Il decreto Ambiente è legge, spazio a nuove trivelle e niente fondi contro le alluvioni
Il Senato ha approvato il decreto Ambiente, o meglio il ddl 1272 di conversione del dl 153 sulla tutela ambientale del Paese. Mi chiedo però perché sia intitolato alla “tutela ambientale”, perché va in un’altra direzione.
È nato come un decreto d’urgenza e dunque senza poter coinvolgere adeguatamente il Parlamento, ma qual è l’urgenza? Dovevamo vedere approntate delle misure chiare da porre in atto nel brevissimo periodo per l'economia circolare, per creare quelle materie prime che in Italia non ci sono. Non abbiamo neanche combustibili fossili, ma il Governo insiste con le trivellazioni, previste in questo decreto anche a 9 miglia dalla costa (da 9 a 12). È stata inserita anche la tecnologia CCS, ossia la cattura e lo stoccaggio della CO2, che mi lascia molto perplessa. Tutti i permessi rilasciati per le coltivazioni di idrocarburi liquidi sono inoltre stati confermati.
Altro che emergenza, questo è un decreto dedicato all'esaltazione dei combustibili fossili, con più margine per le ricerche, prospezioni, coltivazioni di idrocarburi nelle zone di mare. E non è che questi impianti sono al servizio della comunità italiana o delle imprese italiane. Esiste un mercato. Quindi, quello che verrà estratto, per una questione di costo, andrà al miglior offerente, in un'asta internazionale, non andrà alle imprese italiane: può essere venduto a chiunque. Pochi barili di petrolio, che non sono destinati all'Italia.
In quanto decreto d’emergenza sull’ambiente dovrebbe esserci semmai la prevenzione per mettere in sicurezza il territorio dalle alluvioni, ma non c'è; la gestione oculata dell'acqua per l'agricoltura, nemmeno.
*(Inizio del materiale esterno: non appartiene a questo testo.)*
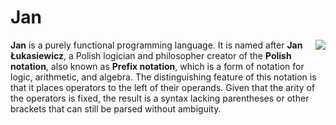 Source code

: # Jan

<img align="right" src="http://i.imgur.com/xhHnpSV.png">

**Jan** is a purely functional programming language. It is named after **Jan Łukasiewicz**, a Polish logician and philosopher creator of the **Polish notation**, also known as **Prefix notation**, which is a form of notation for logic, arithmetic, and algebra. The distinguishing feature of this notation is that it places operators to the left of their operands. Given that the arity of the operators is fixed, the result is a syntax lacking parentheses or other brackets that can still be parsed without ambiguity.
Avevamo proposto un emendamento, bocciato, per introdurre l'etichetta Water Footprint per far sì che il cittadino, quando va ad acquistare un qualcosa, sa che quel prodotto è stato realizzato utilizzando tot quantità d'acqua, mentre quell'altro magari meno. In questo modo, aiutiamo la produzione industriale a diventare più sostenibile, incoraggiando il risparmio di acqua. Anche per questo l'etichetta Water Footprint dovrebbe essere inserita in tutti quei progetti che sono previsti nella pubblica amministrazione, per fare davvero Green public procurement.
Parliamo anche di bilanci idrici e di certificati blu. Abbiamo inserito in un altro emendamento, che chiaramente è stato bocciato, la possibilità di individuare i criteri omogenei per il calcolo del contributo irriguo, che si basano sui consumi effettivi dell'acqua, laddove tecnicamente possibile o su stime puntuali, come nel caso delle reti irrigue a pelo libero, al fine di incentivare l'uso efficiente della risorsa e disincentivare gli sprechi.
Si dice spesso che la coperta dei bilanci pubblici è corta, ma se questa coperta è già corta non la usiamo per coprire un ponte sullo Stretto di Messina. Con tutti quei soldi potremmo sicuramente realizzare una rete d'acqua che funzionava in Sicilia, dando lavoro green ai giovani, alle donne, ai lavoratori del sud.